Morrison Mahoney Partner Steven J. Bolotin won an appeals court ruling that overturned a trial court judgment denying a seven-figure legal fee to an attorney who withdrew from litigation. The attorney had represented his client under a contingent fee agreement in the same case for over 17 years, successfully trying it twice (and obtaining a judgment worth $8 million) before the rulings were overturned on appeal based upon an incorrect jury instruction.

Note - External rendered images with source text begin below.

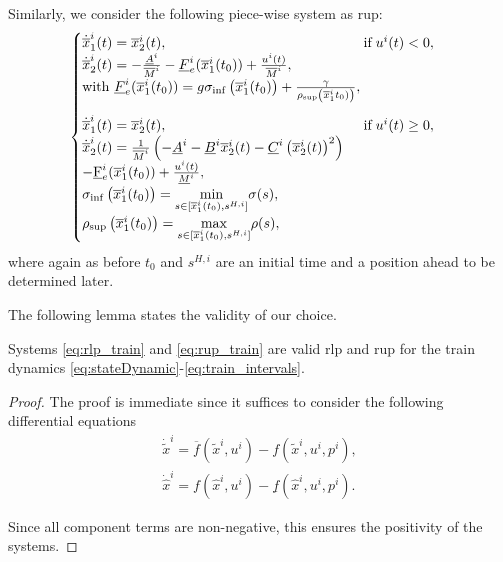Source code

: Similarly, we consider the following piece-wise system as \gls{rup}:
\begin{equation}\label{eq:rup_train}
	\begin{cases}
		\dot{\overline{x}}_1^i(t) =   \overline{x}_2^i(t), \qquad  \qquad \qquad \qquad \qquad \qquad  \qquad  \text{if} \; u^i(t) < 0,  \\
		\dot{\overline{x}}_2^i(t) =  -\frac{\underline{A}^i}{\overline{M}^i}-\underline{F}_e^i(\overline{x}^i_1(t_0)) + \frac{u^i(t)}{\overline{M}^i}, \\
		\textrm{with } \underline{F}_e^i(\overline{x}^i_1(t_0)) =  g \sigma_{\inf}\left(\overline{x}^i_1(t_0)\right)+ \frac{\gamma}{\rho_{\sup}\left(\overline{x}^i_1t_0)\right)}, \\
		\noalign{\vskip9pt}
		\dot{\overline{x}}_1^i(t) =   \overline{x}_2^i(t), \qquad \qquad \qquad  \qquad \qquad \qquad \qquad \text{if} \; u^i(t) \geq 0,  \\
		\dot{\overline{x}}_2^i(t) =  \frac{1}{\overline{M}^i} \left(-\underline{A}^i - \underline{B}^i \overline{x}^i_2(t) -  \underline{C}^i \left(\overline{x}^i_2(t)\right)^2 \right) \\
		-  \underline{\mathrm{F}}_e^i(\overline{x}^i_1(t_0))  + \frac{u^i(t)}{\underline{M}^i}, \\
		\sigma_{\inf}\left(\overline{x}^i_1(t_0)\right) = \underset{s \in [\overline{x}_1^i(t_0),s^{H,i}]}{\min} \sigma(s), \\
		\rho_{\sup}\left(\overline{x}^i_1(t_0)\right) = \underset{s \in [\overline{x}_1^i(t_0),s^{H,i}]}{\max} \rho(s),
	\end{cases}
\end{equation}
where again as before $t_0$ and $s^{H,i}$ are an initial time and a position ahead to be determined later.   




The following lemma states the validity of our choice. 

\begin{lemma} \label{lemma:Proxies}
	Systems \eqref{eq:rlp_train} and \eqref{eq:rup_train} are valid \gls{rlp} and \gls{rup} for the train dynamics \eqref{eq:stateDynamic}\--\eqref{eq:train_intervals}. 
	\begin{proof}
		The proof is immediate since it suffices to consider the 
		following differential equations
		\begin{align*}
			\dot{\tilde{x}}^i = \overline{f}\left(\tilde{x}^i, u^i \right) - f\left(\tilde{x}^i, u^i, p^i \right), \\
			\dot{\hat{x}}^i = f\left(\hat{x}^i, u^i \right) - \underline{f}\left(\hat{x}^i, u^i, p^i \right).
		\end{align*}
		
		Since all component terms are non-negative, this ensures the positivity of the systems.
		
	\end{proof}
\end{lemma}





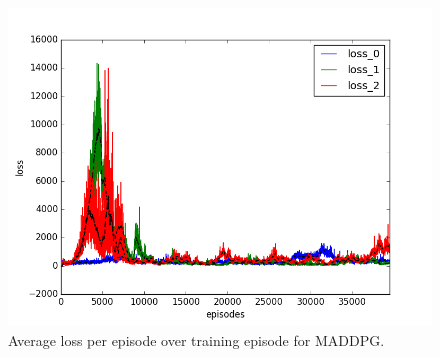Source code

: \begin{figure}[h]
  \centering
  \includegraphics[trim=10 10 10 10,clip,width=\figscale\linewidth]
  {../results/maddpg_2vs1/loss.png}
  \caption{Average loss per episode over training episode for MADDPG.}
  \label{fig:maddpg-2vs1}
\end{figure}
\FloatBarrier

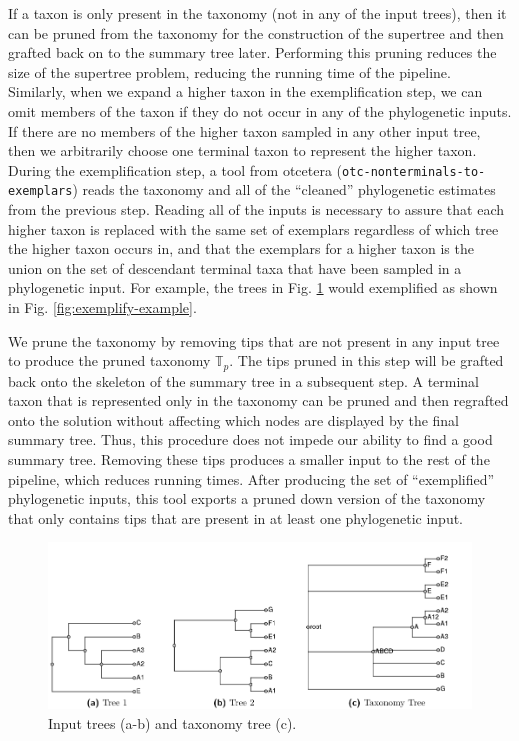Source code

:\documentclass[fleqn,12pt,lineno,english]{wlpeerj}
\begin{document}
If a taxon is only present in the taxonomy (not in any of the input
trees), then it can be pruned from the taxonomy for the construction
of the supertree and then grafted back on to the summary tree later.
Performing this pruning reduces the size of the supertree problem,
reducing the running time of the pipeline. Similarly, when we expand
a higher taxon in the exemplification step, we can omit members of
the taxon if they do not occur in any of the phylogenetic inputs.
If there are no members of the higher taxon sampled in any other input
tree, then we arbitrarily choose one terminal taxon to represent the
higher taxon. During the exemplification step, a tool from otcetera
(\texttt{otc-nonterminals-to-exemplars}) reads the taxonomy and all
of the ``cleaned'' phylogenetic estimates from the previous step.
Reading all of the inputs is necessary to assure that each higher
taxon is replaced with the same set of exemplars regardless of which
tree the higher taxon occurs in, and that the exemplars for a higher
taxon is the union on the set of descendant terminal taxa that have
been sampled in a phylogenetic input. For example, the trees in Fig.
\ref{fig:cleaned-phylo-example} would exemplified as shown in Fig.
\ref{fig:exemplify-example}.

We prune the taxonomy by removing tips that are not present in any
input tree to produce the pruned taxonomy $\mathbb{T}_{p}$. The tips
pruned in this step will be grafted back onto the skeleton of the
summary tree in a subsequent step. A terminal taxon that is represented
only in the taxonomy can be pruned and then regrafted onto the solution
without affecting which nodes are displayed by the final summary tree.
Thus, this procedure does not impede our ability to find a good summary
tree. Removing these tips produces a smaller input to the rest of
the pipeline, which reduces running times. After producing the set
of ``exemplified'' phylogenetic inputs, this tool exports a pruned
down version of the taxonomy that only contains tips that are present
in at least one phylogenetic input.

\begin{figure}
\includegraphics[width=1.0\textwidth]{Fig4}

\caption{Input trees (a-b) and taxonomy tree (c).}
\label{fig:cleaned-phylo-example}
\end{figure}
 
\end{document}

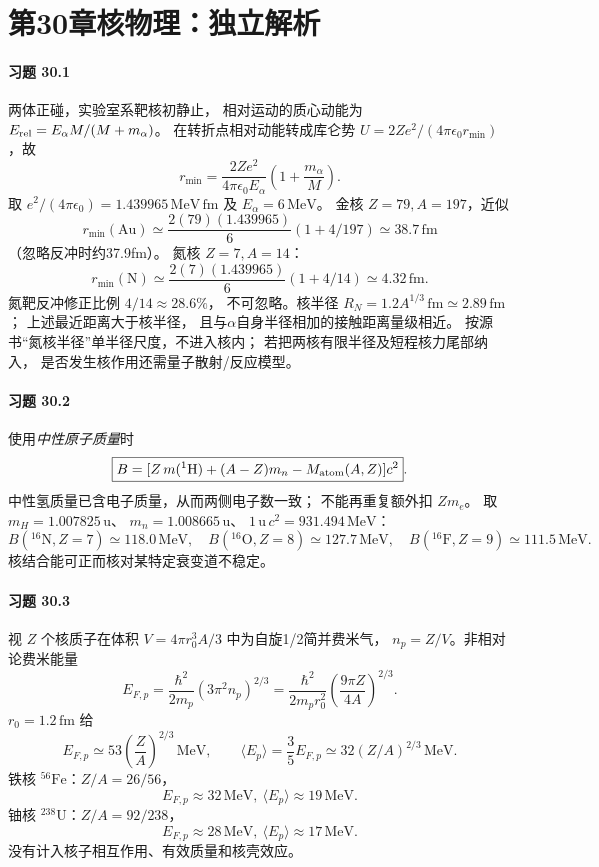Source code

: \section*{第30章\quad 核物理：独立解析}
\paragraph{习题 30.1}
两体正碰，实验室系靶核初静止，
相对运动的质心动能为
\(E_{\rm rel}=E_{\alpha}M/(M+m_\alpha)\)。
在转折点相对动能转成库仑势
\(U=2Z e^2/(4\pi\epsilon_0r_{\min})\)，故
\[
\boxed{r_{\min}=\frac{2Ze^2}{4\pi\epsilon_0E_\alpha}
\left(1+\frac{m_\alpha}{M}\right)}.
\]
取 \(e^2/(4\pi\epsilon_0)=1.439965\,\mathrm{MeV\,fm}\)
及 \(E_\alpha=6\,\mathrm{MeV}\)。
金核 \(Z=79,A=197\)，近似
\[
\boxed{r_{\min}(\mathrm{Au})\simeq
\frac{2(79)(1.439965)}6(1+4/197)
\simeq38.7\,\mathrm{fm}}
\]
（忽略反冲时约37.9fm）。
氮核 \(Z=7,A=14\)：
\[
\boxed{r_{\min}(\mathrm N)\simeq
\frac{2(7)(1.439965)}6(1+4/14)
\simeq4.32\,\mathrm{fm}}.
\]
氮靶反冲修正比例 \(4/14\approx28.6\%\)，
不可忽略。核半径 \(R_N=1.2A^{1/3}\,\mathrm{fm}
\simeq2.89\,\mathrm{fm}\)；
上述最近距离大于核半径，
且与\(\alpha\)自身半径相加的接触距离量级相近。
按源书“氮核半径”单半径尺度，不进入核内；
若把两核有限半径及短程核力尾部纳入，
是否发生核作用还需量子散射/反应模型。

\paragraph{习题 30.2}
使用\emph{中性原子质量}时
\[
\boxed{B=[Z\,m({}^{1}\mathrm H)
+(A-Z)m_n-M_{\rm atom}(A,Z)]c^2}.
\]
中性氢质量已含电子质量，从而两侧电子数一致；
不能再重复额外扣 \(Zm_e\)。
取 \(m_H=1.007825\,\mathrm u\)、
\(m_n=1.008665\,\mathrm u\)、
\(1\,\mathrm u\,c^2=931.494\,\mathrm{MeV}\)：
\[
\boxed{B({}^{16}\mathrm N,Z=7)\simeq118.0\,\mathrm{MeV}},
\quad\boxed{B({}^{16}\mathrm O,Z=8)\simeq127.7\,\mathrm{MeV}},
\quad\boxed{B({}^{16}\mathrm F,Z=9)\simeq111.5\,\mathrm{MeV}}.
\]
核结合能可正而核对某特定衰变道不稳定。

\paragraph{习题 30.3}
视 \(Z\) 个核质子在体积
\(V=4\pi r_0^3A/3\) 中为自旋1/2简并费米气，
\(n_p=Z/V\)。非相对论费米能量
\[
E_{F,p}=\frac{\hbar^2}{2m_p}(3\pi^2n_p)^{2/3}
=\frac{\hbar^2}{2m_pr_0^2}
\left(\frac{9\pi Z}{4A}\right)^{2/3}.
\]
\(r_0=1.2\,\mathrm{fm}\) 给
\[
\boxed{E_{F,p}\simeq53\left(\frac ZA\right)^{2/3}
\,\mathrm{MeV}},\qquad
\boxed{\langle E_p\rangle=\frac35E_{F,p}
\simeq32(Z/A)^{2/3}\,\mathrm{MeV}}.
\]
铁核 \({}^{56}\mathrm{Fe}\)：\(Z/A=26/56\)，
\[
\boxed{E_{F,p}\approx32\,\mathrm{MeV},\
\langle E_p\rangle\approx19\,\mathrm{MeV}}.
\]
铀核 \({}^{238}\mathrm U\)：\(Z/A=92/238\)，
\[
\boxed{E_{F,p}\approx28\,\mathrm{MeV},\
\langle E_p\rangle\approx17\,\mathrm{MeV}}.
\]
没有计入核子相互作用、有效质量和核壳效应。

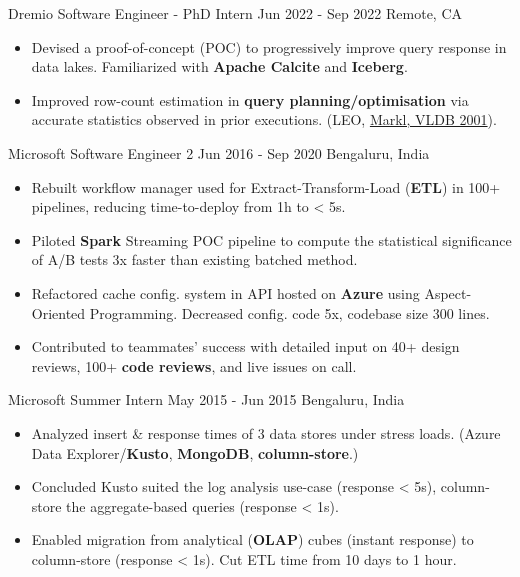 \newcommand{\makework}[6]{
    \expandafter\def\csname work#1\endcsname{#2}
    \expandafter\def\csname title#1\endcsname{#3}
    \expandafter\def\csname time#1\endcsname{#4}
    \expandafter\def\csname place#1\endcsname{#5}
    \expandafter\def\csname detail#1\endcsname{#6}
}

\makework{dremio}
    {Dremio}
    {Software Engineer - PhD Intern}
    {Jun 2022 - Sep 2022}
    {Remote, CA}
    {
    \begin{itemize}
        \item Devised a proof-of-concept (POC) to progressively improve query response in data lakes. Familiarized with \textbf{Apache Calcite} and \textbf{Iceberg}.
        
        \item Improved row-count estimation in \textbf{query planning/optimisation} via accurate statistics observed in prior executions. 
        (LEO, \href{https://www.vldb.org/conf/2001/P019.pdf}{Markl, VLDB 2001}).%
    \end{itemize}
    }

\makework{microsoft}
    {Microsoft}
    {Software Engineer 2}
    {Jun 2016 - Sep 2020}
    {Bengaluru, India}
    {
    \begin{itemize}
        \item Rebuilt workflow manager used for Extract-Transform-Load (\textbf{ETL}) in 100+ pipelines, reducing time-to-deploy from 1h to < 5s. 
        \item Piloted \textbf{Spark} Streaming POC pipeline to compute the statistical significance of A/B tests 3x faster than existing batched method.
        \item Refactored cache config. system in API hosted on \textbf{Azure} using Aspect-Oriented Programming. Decreased config. code 5x, codebase size 300 lines. 
        \item Contributed to teammates' success with detailed input on 40+ design reviews, 100+ \textbf{code reviews}, and live issues on call.
    \end{itemize}
    }

\makework{internmicrosoft}
    {Microsoft}
    {Summer Intern}
    {May 2015 - Jun 2015}
    {Bengaluru, India}
    {
    \begin{itemize}
        \item Analyzed insert \& response times of 3 data stores under stress loads.
        (Azure Data Explorer/\textbf{Kusto}, \textbf{MongoDB}, \textbf{column-store}.)

        \item Concluded Kusto suited the log analysis use-case (response < 5s), column-store the aggregate-based queries (response < 1s). 

        \item Enabled migration from analytical (\textbf{OLAP}) cubes (instant response) to column-store (response < 1s). Cut ETL time from 10 days to 1 hour. 
    \end{itemize}
    }

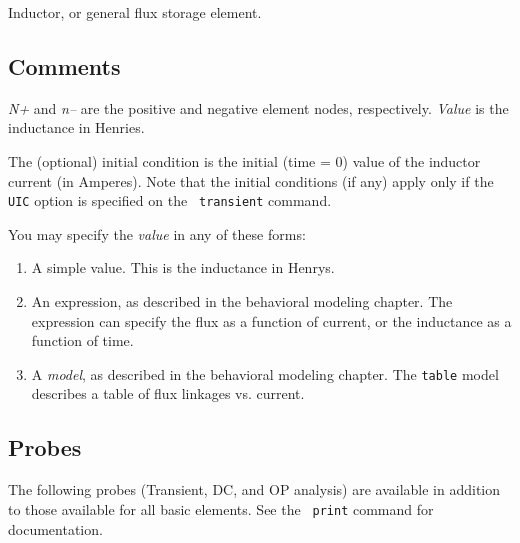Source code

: Inductor, or general flux storage element.
\subsection{Comments}

{\it N+} and {\it n--} are the positive and negative element nodes,
respectively.  {\it Value} is the inductance in Henries.

The (optional) initial condition is the initial (time = 0) value of
the inductor current (in Amperes).  Note that the initial conditions
(if any) apply only if the {\tt UIC} option is specified on the {\tt
transient} command.

You may specify the {\it value} in any of these forms:

\begin{enumerate}
  
\item
A simple value.  This is the inductance in Henrys.
  
\item
An expression, as described in the behavioral modeling chapter.  The
expression can specify the flux as a function of current, or the
inductance as a function of time.

\item
A {\it model}, as described in the behavioral modeling chapter.  The
{\tt table} model describes a table of flux linkages vs. current.

\end{enumerate}
\subsection{Probes}

The following probes (Transient, DC, and OP analysis) are available in
addition to those available for all basic elements.  See the {\tt
print} command for documentation.

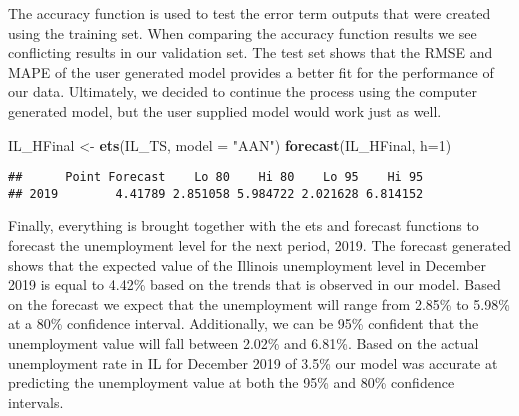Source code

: \documentclass[
]{article}
\newenvironment{Shaded}{\begin{snugshade}}{\end{snugshade}}
\newcommand{\CommentTok}[1]{\textcolor[rgb]{0.56,0.35,0.01}{\textit{#1}}}
\newcommand{\DataTypeTok}[1]{\textcolor[rgb]{0.13,0.29,0.53}{#1}}
\newcommand{\DecValTok}[1]{\textcolor[rgb]{0.00,0.00,0.81}{#1}}
\newcommand{\KeywordTok}[1]{\textcolor[rgb]{0.13,0.29,0.53}{\textbf{#1}}}
\newcommand{\NormalTok}[1]{#1}
\newcommand{\OperatorTok}[1]{\textcolor[rgb]{0.81,0.36,0.00}{\textbf{#1}}}
\newcommand{\StringTok}[1]{\textcolor[rgb]{0.31,0.60,0.02}{#1}}
\begin{document}
The accuracy function is used to test the error term outputs that were
created using the training set. When comparing the accuracy function
results we see conflicting results in our validation set. The test set
shows that the RMSE and MAPE of the user generated model provides a
better fit for the performance of our data. Ultimately, we decided to
continue the process using the computer generated model, but the user
supplied model would work just as well.

\begin{Shaded}
\begin{Highlighting}[]
\NormalTok{IL_HFinal <-}\StringTok{ }\KeywordTok{ets}\NormalTok{(IL_TS, }\DataTypeTok{model =} \StringTok{"AAN"}\NormalTok{)}
\KeywordTok{forecast}\NormalTok{(IL_HFinal, }\DataTypeTok{h=}\DecValTok{1}\NormalTok{)}
\end{Highlighting}
\end{Shaded}

\begin{verbatim}
##      Point Forecast    Lo 80    Hi 80    Lo 95    Hi 95
## 2019        4.41789 2.851058 5.984722 2.021628 6.814152
\end{verbatim}

Finally, everything is brought together with the ets and forecast
functions to forecast the unemployment level for the next period, 2019.
The forecast generated shows that the expected value of the Illinois
unemployment level in December 2019 is equal to 4.42\% based on the
trends that is observed in our model. Based on the forecast we expect
that the unemployment will range from 2.85\% to 5.98\% at a 80\%
confidence interval. Additionally, we can be 95\% confident that the
unemployment value will fall between 2.02\% and 6.81\%. Based on the
actual unemployment rate in IL for December 2019 of 3.5\% our model was
accurate at predicting the unemployment value at both the 95\% and 80\%
confidence intervals.

\begin{Shaded}
\end{Shaded}
\end{document}
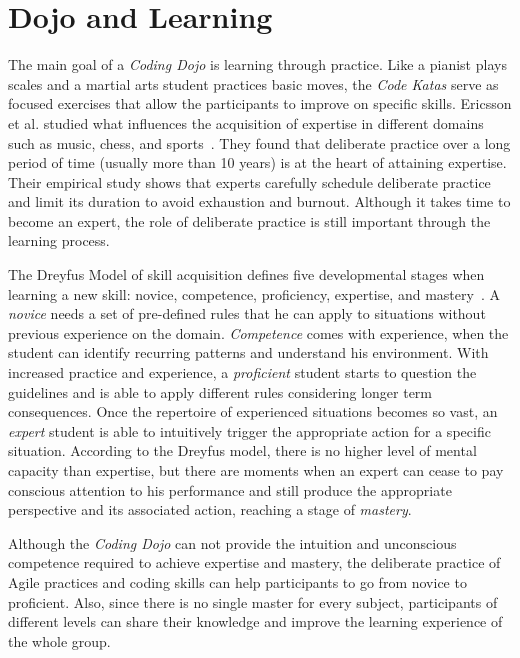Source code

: \section{Dojo and Learning}\label{sec:learning}

The main goal of a \emph{Coding Dojo} is learning through practice. Like a pianist
plays scales and a martial arts student practices basic moves, the \emph{Code Katas}
serve as focused exercises that allow the participants to improve on specific skills.
Ericsson et al. studied what influences the acquisition of expertise in
different domains such as music, chess, and sports~\cite{DeliberatePractice}. They found
that deliberate practice over a long period of time (usually more than 10 years) is at the
heart of attaining expertise. Their empirical study shows that experts carefully schedule
deliberate practice and limit its duration to avoid exhaustion and burnout. Although it
takes time to become an expert, the role of deliberate practice is still important through
the learning process.

The Dreyfus Model of skill acquisition defines five developmental stages when learning
a new skill: novice, competence, proficiency, expertise, and mastery~\cite{Dreyfus}. A
\emph{novice} needs a set of pre-defined rules that he can apply to situations without
previous experience on the domain. \emph{Competence} comes with experience, when the student
can identify recurring patterns and understand his environment. With increased practice and
experience, a \emph{proficient} student starts to question the guidelines and is able to
apply different rules considering longer term consequences. Once the repertoire of
experienced situations becomes so vast, an \emph{expert} student is able to intuitively
trigger the appropriate action for a specific situation. According to the Dreyfus model,
there is no higher level of mental capacity than expertise, but there are moments when an
expert can cease to pay conscious attention to his performance and still produce the
appropriate perspective and its associated action, reaching a stage of \emph{mastery}.

Although the \emph{Coding Dojo} can not provide the intuition and unconscious competence
required to achieve expertise and mastery, the deliberate practice of Agile practices
and coding skills can help participants to go from novice to proficient. Also, since
there is no single master for every subject, participants of different levels can
share their knowledge and improve the learning experience of the whole group.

During that 17 years, the client regularly criticized, berated, and insulted the attorney over the speed with which the litigation progressed and the theories of the case to be pursued. The client also hired co-counsel for the attorney, rejecting the attorney’s proposed attorney (who would work on a contingent fee basis as well) and instead hiring his own choice of counsel who was paid hourly. The issues between the attorney and the client came to a head following an appeals court argument. The client accused the attorney of intentionally not following the client’s instructions to argue for a new trial on increased damages in order to pursue the “ulterior motive” of preserving the existing judgment so he could get his fee without doing more work. After the appeals court ruling overturning the verdict, the attorney and client met to further discuss how to proceed. The attorney sought an advance on fees to continue to prosecute the case. The client responded by again accused the attorney of a lack of diligence, and stating that he had to pay co-counsel an excessive amount because the attorney had not done his job. The attorney then withdrew from the case.

Following a further trial with his other counsel, the client obtained a significant verdict ($28 million). However, the client refused to compensate the attorney for the years of work he had put in, saying that his withdrawal was voluntary and therefore he was not entitled to any fee. After a one week trial, the court ruled that the attorney’s subjective belief was that the case was not likely to be won in a further trial and that was why he withdrew. As a result, he was not entitled to a fee.

The appeals court, however, reversed, accepting the argument we made to the judge that whether an attorney may withdraw from representation and still preserve a fee is based on an objective rather than subjective standard. As such, the issue is not why the attorney chose to withdraw when he did, but whether the facts sufficiently demonstrated a lack of trust and confidence required of an attorney/client relationship such that the attorney was permitted to withdraw. Applying this correct standard, the appeals court ruled that the facts introduced at trial, when viewed objectively, clearly demonstrated such a breakdown, and therefore the attorney was permitted to withdraw and still maintain a fee claim.